Given entries →
/---

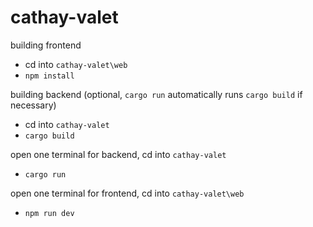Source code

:# cathay-valet

building frontend
- cd into `cathay-valet\web`
- `npm install`

building backend (optional, `cargo run` automatically runs `cargo build` if necessary)
- cd into `cathay-valet`
- `cargo build`

open one terminal for backend, cd into `cathay-valet`
- `cargo run`

open one terminal for frontend, cd into `cathay-valet\web`
- `npm run dev`
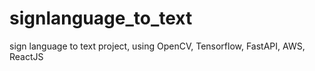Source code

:# signlanguage_to_text
sign language to text project, using OpenCV, Tensorflow, FastAPI, AWS, ReactJS
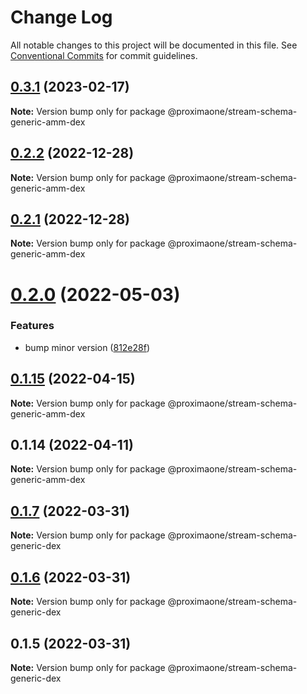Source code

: # Change Log

All notable changes to this project will be documented in this file.
See [Conventional Commits](https://conventionalcommits.org) for commit guidelines.

## [0.3.1](https://github.com/proxima-one/stream-schemas/compare/@proximaone/stream-schema-generic-amm-dex@0.2.2...@proximaone/stream-schema-generic-amm-dex@0.3.1) (2023-02-17)

**Note:** Version bump only for package @proximaone/stream-schema-generic-amm-dex





## [0.2.2](https://github.com/proxima-one/stream-schemas/compare/@proximaone/stream-schema-generic-amm-dex@0.2.0...@proximaone/stream-schema-generic-amm-dex@0.2.2) (2022-12-28)

**Note:** Version bump only for package @proximaone/stream-schema-generic-amm-dex





## [0.2.1](https://github.com/proxima-one/stream-schemas/compare/@proximaone/stream-schema-generic-amm-dex@0.2.0...@proximaone/stream-schema-generic-amm-dex@0.2.1) (2022-12-28)

**Note:** Version bump only for package @proximaone/stream-schema-generic-amm-dex





# [0.2.0](https://github.com/proxima-one/stream-schemas/compare/@proximaone/stream-schema-generic-amm-dex@0.1.16...@proximaone/stream-schema-generic-amm-dex@0.2.0) (2022-05-03)


### Features

* bump minor version ([812e28f](https://github.com/proxima-one/stream-schemas/commit/812e28f9f1f610f70836f338a4dcd007944f2880))





## [0.1.15](https://github.com/proxima-one/stream-schemas/compare/@proximaone/stream-schema-generic-amm-dex@0.1.14...@proximaone/stream-schema-generic-amm-dex@0.1.15) (2022-04-15)

**Note:** Version bump only for package @proximaone/stream-schema-generic-amm-dex





## 0.1.14 (2022-04-11)

**Note:** Version bump only for package @proximaone/stream-schema-generic-amm-dex





## [0.1.7](https://github.com/proxima-one/proxima-npm/compare/@proximaone/stream-schema-generic-dex@0.1.6...@proximaone/stream-schema-generic-dex@0.1.7) (2022-03-31)

**Note:** Version bump only for package @proximaone/stream-schema-generic-dex





## [0.1.6](https://github.com/proxima-one/proxima-npm/compare/@proximaone/stream-schema-generic-dex@0.1.5...@proximaone/stream-schema-generic-dex@0.1.6) (2022-03-31)

**Note:** Version bump only for package @proximaone/stream-schema-generic-dex





## 0.1.5 (2022-03-31)

**Note:** Version bump only for package @proximaone/stream-schema-generic-dex
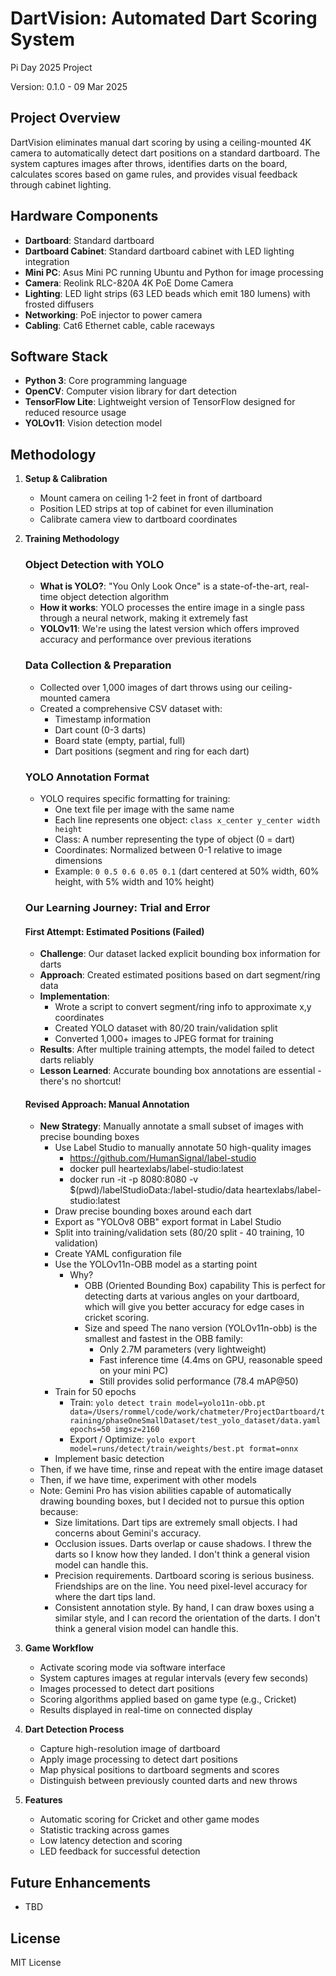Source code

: # DartVision: Automated Dart Scoring System

Pi Day 2025 Project

Version: 0.1.0 - 09 Mar 2025

## Project Overview

DartVision eliminates manual dart scoring by using a ceiling-mounted 4K camera to automatically detect dart positions 
on a standard dartboard. The system captures images after throws, identifies darts on the board, calculates scores 
based on game rules, and provides visual feedback through cabinet lighting.

## Hardware Components

- **Dartboard**: Standard dartboard
- **Dartboard Cabinet**: Standard dartboard cabinet with LED lighting integration
- **Mini PC**: Asus Mini PC running Ubuntu and Python for image processing
- **Camera**: Reolink RLC-820A 4K PoE Dome Camera
- **Lighting**: LED light strips (63 LED beads which emit 180 lumens) with frosted diffusers
- **Networking**: PoE injector to power camera
- **Cabling**: Cat6 Ethernet cable, cable raceways

## Software Stack

- **Python 3**: Core programming language
- **OpenCV**: Computer vision library for dart detection
- **TensorFlow Lite**: Lightweight version of TensorFlow designed for reduced resource usage
- **YOLOv11**: Vision detection model

## Methodology

1. **Setup & Calibration**
    - Mount camera on ceiling 1-2 feet in front of dartboard
    - Position LED strips at top of cabinet for even illumination
    - Calibrate camera view to dartboard coordinates

2. **Training Methodology**

    ### Object Detection with YOLO
    - **What is YOLO?**: "You Only Look Once" is a state-of-the-art, real-time object detection algorithm
    - **How it works**: YOLO processes the entire image in a single pass through a neural network, making it extremely fast
    - **YOLOv11**: We're using the latest version which offers improved accuracy and performance over previous iterations
    
    ### Data Collection & Preparation
    - Collected over 1,000 images of dart throws using our ceiling-mounted camera
    - Created a comprehensive CSV dataset with:
      - Timestamp information
      - Dart count (0-3 darts)
      - Board state (empty, partial, full)
      - Dart positions (segment and ring for each dart)
    
    ### YOLO Annotation Format
    - YOLO requires specific formatting for training:
      - One text file per image with the same name
      - Each line represents one object: `class x_center y_center width height`
      - Class: A number representing the type of object (0 = dart)
      - Coordinates: Normalized between 0-1 relative to image dimensions
      - Example: `0 0.5 0.6 0.05 0.1` (dart centered at 50% width, 60% height, with 5% width and 10% height)
    
    ### Our Learning Journey: Trial and Error
    
    #### First Attempt: Estimated Positions (Failed)
    - **Challenge**: Our dataset lacked explicit bounding box information for darts
    - **Approach**: Created estimated positions based on dart segment/ring data
    - **Implementation**: 
      - Wrote a script to convert segment/ring info to approximate x,y coordinates
      - Created YOLO dataset with 80/20 train/validation split
      - Converted 1,000+ images to JPEG format for training
    - **Results**: After multiple training attempts, the model failed to detect darts reliably
    - **Lesson Learned**: Accurate bounding box annotations are essential - there's no shortcut!
    
    #### Revised Approach: Manual Annotation
    - **New Strategy**: Manually annotate a small subset of images with precise bounding boxes
      - Use Label Studio to manually annotate 50 high-quality images
        - https://github.com/HumanSignal/label-studio 
        - docker pull heartexlabs/label-studio:latest
        - docker run -it -p 8080:8080 -v $(pwd)/labelStudioData:/label-studio/data heartexlabs/label-studio:latest
      - Draw precise bounding boxes around each dart
      - Export as "YOLOv8 OBB" export format in Label Studio
      - Split into training/validation sets (80/20 split - 40 training, 10 validation)
      - Create YAML configuration file
      - Use the YOLOv11n-OBB model as a starting point
        - Why?
          - OBB (Oriented Bounding Box) capability
            This is perfect for detecting darts at various angles on your dartboard, which will give you better 
            accuracy for edge cases in cricket scoring.
          - Size and speed
            The nano version (YOLOv11n-obb) is the smallest and fastest in the OBB family:
              - Only 2.7M parameters (very lightweight)
              - Fast inference time (4.4ms on GPU, reasonable speed on your mini PC)
              - Still provides solid performance (78.4 mAP@50)
      - Train for 50 epochs
        - Train: `yolo detect train model=yolo11n-obb.pt data=/Users/rommel/code/work/chatmeter/ProjectDartboard/training/phaseOneSmallDataset/test_yolo_dataset/data.yaml epochs=50 imgsz=2160`
        - Export / Optimize: `yolo export model=runs/detect/train/weights/best.pt format=onnx`
      - Implement basic detection
    - Then, if we have time, rinse and repeat with the entire image dataset
    - Then, if we have time, experiment with other models
    - Note: Gemini Pro has vision abilities capable of automatically drawing bounding boxes, but I decided not to pursue this option because:
      - Size limitations. Dart tips are extremely small objects. I had concerns about Gemini's accuracy.
      - Occlusion issues. Darts overlap or cause shadows. I threw the darts so I know how they landed. I don't think a 
        general vision model can handle this.
      - Precision requirements. Dartboard scoring is serious business. Friendships are on the line. You need 
        pixel-level accuracy for where the dart tips land.
      - Consistent annotation style. By hand, I can draw boxes using a similar style, and I can record the orientation 
        of the darts. I don't think a general vision model can handle this.

2. **Game Workflow**
    - Activate scoring mode via software interface
    - System captures images at regular intervals (every few seconds)
    - Images processed to detect dart positions
    - Scoring algorithms applied based on game type (e.g., Cricket)
    - Results displayed in real-time on connected display

3. **Dart Detection Process**
    - Capture high-resolution image of dartboard
    - Apply image processing to detect dart positions
    - Map physical positions to dartboard segments and scores
    - Distinguish between previously counted darts and new throws

4. **Features**
    - Automatic scoring for Cricket and other game modes
    - Statistic tracking across games
    - Low latency detection and scoring
    - LED feedback for successful detection

## Future Enhancements

- TBD

## License

MIT License
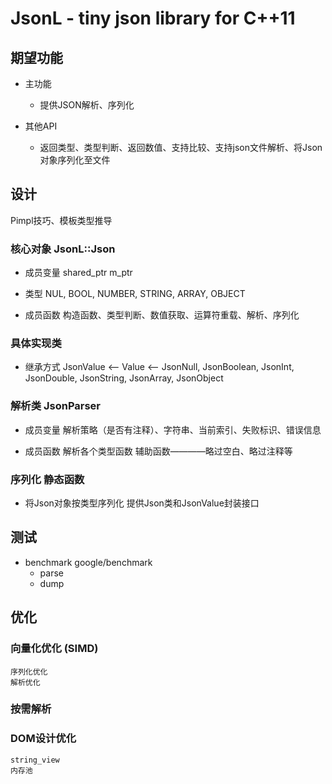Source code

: # JsonL - tiny json library for C++11

## 期望功能

- 主功能 
    - 提供JSON解析、序列化

- 其他API 
    - 返回类型、类型判断、返回数值、支持比较、支持json文件解析、将Json对象序列化至文件

## 设计
Pimpl技巧、模板类型推导

### 核心对象 JsonL::Json 

- 成员变量 
    shared_ptr<JsonValue> m_ptr 

- 类型 
    NUL, BOOL, NUMBER, STRING, ARRAY, OBJECT

- 成员函数
    构造函数、类型判断、数值获取、运算符重载、解析、序列化


### 具体实现类

- 继承方式 
    JsonValue <-- Value <-- JsonNull, JsonBoolean, JsonInt, JsonDouble, JsonString, JsonArray, JsonObject


### 解析类 JsonParser

- 成员变量
    解析策略（是否有注释）、字符串、当前索引、失败标识、错误信息   

- 成员函数
    解析各个类型函数
    辅助函数————略过空白、略过注释等


### 序列化 静态函数

- 将Json对象按类型序列化
     提供Json类和JsonValue封装接口

## 测试
- benchmark
    google/benchmark
    - parse
    - dump

## 优化

### 向量化优化 (SIMD)
    序列化优化
    解析优化

### 按需解析

### DOM设计优化
    string_view
    内存池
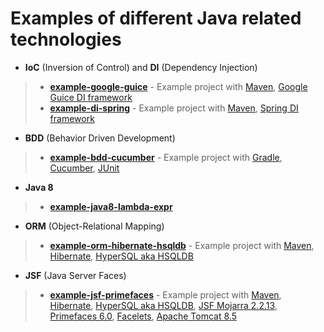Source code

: Examples of different Java related technologies
================================================================================

- **IoC** (Inversion of Control) and **DI** (Dependency Injection)

> - [**example-google-guice**](https://github.com/Iretha/tutorials/tree/master/example-google-guice) - Example project with [Maven](https://maven.apache.org/), [Google Guice DI framework](https://github.com/google/guice/wiki/GettingStarted)
> - [**example-di-spring**](https://github.com/Iretha/tutorials/tree/master/example-di-spring) - Example project with [Maven](https://maven.apache.org/), [Spring DI framework](https://spring.io/guides)

- **BDD** (Behavior Driven Development)

> - [**example-bdd-cucumber**](https://github.com/Iretha/tutorials/tree/master/example-bdd-cucumber) - Example project with [Gradle](https://gradle.org/getting-started-gradle-java/), [Cucumber](https://cucumber.io/docs/reference/jvm#java), [JUnit](http://junit.org/junit4/)

- **Java 8**

> - [**example-java8-lambda-expr**](https://github.com/Iretha/tutorials/tree/master/example-java8-lambda-expr)

- **ORM** (Object-Relational Mapping)

> - [**example-orm-hibernate-hsqldb**](https://github.com/Iretha/tutorials/tree/master/example-orm-hibernate-hsqldb) - Example project with [Maven](https://maven.apache.org/), [Hibernate](http://hibernate.org/), [HyperSQL aka HSQLDB](http://hsqldb.org/)

- **JSF** (Java Server Faces)

> - [**example-jsf-primefaces**](https://github.com/Iretha/tutorials/tree/master/example-jsf-primefaces) - Example project with [Maven](https://maven.apache.org/), [Hibernate](http://hibernate.org/), [HyperSQL aka HSQLDB](http://hsqldb.org/), [JSF Mojarra 2.2.13](https://javaserverfaces.java.net/2.2/download.html), [Primefaces 6.0](http://www.primefaces.org/showcase/), [Facelets](https://en.wikipedia.org/wiki/Facelets), [Apache Tomcat 8.5](http://tomcat.apache.org/whichversion.html)
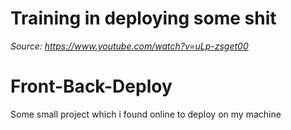 # Training in deploying some shit
*Source: https://www.youtube.com/watch?v=uLp-zsget00*

# Front-Back-Deploy
Some small project which i found online to deploy on my machine
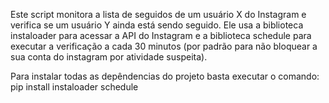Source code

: Este script monitora a lista de seguidos de um usuário X do Instagram e verifica se um usuário Y ainda está sendo seguido. Ele usa a biblioteca instaloader para acessar a API do Instagram e a biblioteca schedule para executar a verificação a cada 30 minutos (por padrão para não bloquear a sua conta do instagram por atividade suspeita).

Para instalar todas as depêndencias do projeto basta executar o comando: pip install instaloader schedule
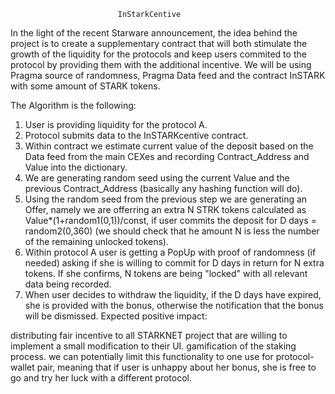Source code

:                             InStarkCentive

                            
In the light of the recent Starware announcement, the idea behind the project is to create a supplementary contract that will both stimulate the growth of the liquidity for the protocols and keep users commited to the protocol by providing them with the additional incentive. We will be using Pragma source of randomness, Pragma Data feed and the contract InSTARK with some amount of STARK tokens.

The Algorithm is the following:

1. User is providing liquidity for the protocol A.
2. Protocol submits data to the InSTARKcentive contract.
3. Within contract we estimate current value of the deposit based on the Data feed from the main CEXes and recording Contract_Address and Value into the dictionary.
4. We are generating random seed using the current Value and the previous Contract_Address (basically any hashing function will do).
5. Using the random seed from the previous step we are generating an Offer, namely we are offerring an extra N STRK tokens calculated as Value*(1+random1(0,1))/const, if user commits the deposit for D days = random2(0,360) (we should check that he amount N is less the number of the remaining unlocked tokens).
 6. Within protocol A user is getting a PopUp with proof of randomness (if needed) asking if she is willing to commit for D days in return for N extra tokens. If she confirms,  N  tokens are being "locked" with all relevant data being recorded.
7. When user decides to withdraw the liquidity, if the D days have expired, she is provided with the bonus, otherwise the notification that the bonus will be dismissed.
Expected positive impact:

distributing fair incentive to all STARKNET project that are willing to implement a small modification to their UI.
gamification of the staking process. 
we can potentially limit this functionality to one use for protocol-wallet pair, meaning that if user is unhappy about her bonus, she is free to go and try her luck with a different protocol. 
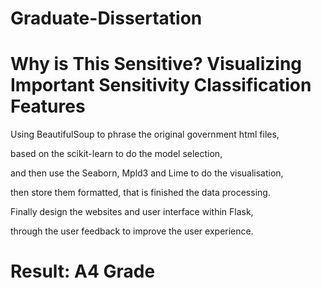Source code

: # Graduate-Dissertation

# Why is This Sensitive? Visualizing Important Sensitivity Classification Features


Using BeautifulSoup to phrase the original government html files, 

based on the scikit-learn to do the model selection, 

and then use the Seaborn, Mpld3 and Lime to do the visualisation, 

then store them formatted, that is finished the data processing. 

Finally design the websites and user interface within Flask, 

through the user feedback to improve the user experience.

# Result: A4 Grade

\---

Exercise goal → What do the lines above say from the one containing "- Fast inference" down to the one containing "- Train for 50 epochs"? Return them exactly, both end lines included, and only them.

Result →
              - Fast inference time (4.4ms on GPU, reasonable speed on your mini PC)
              - Still provides solid performance (78.4 mAP@50)
      - Train for 50 epochs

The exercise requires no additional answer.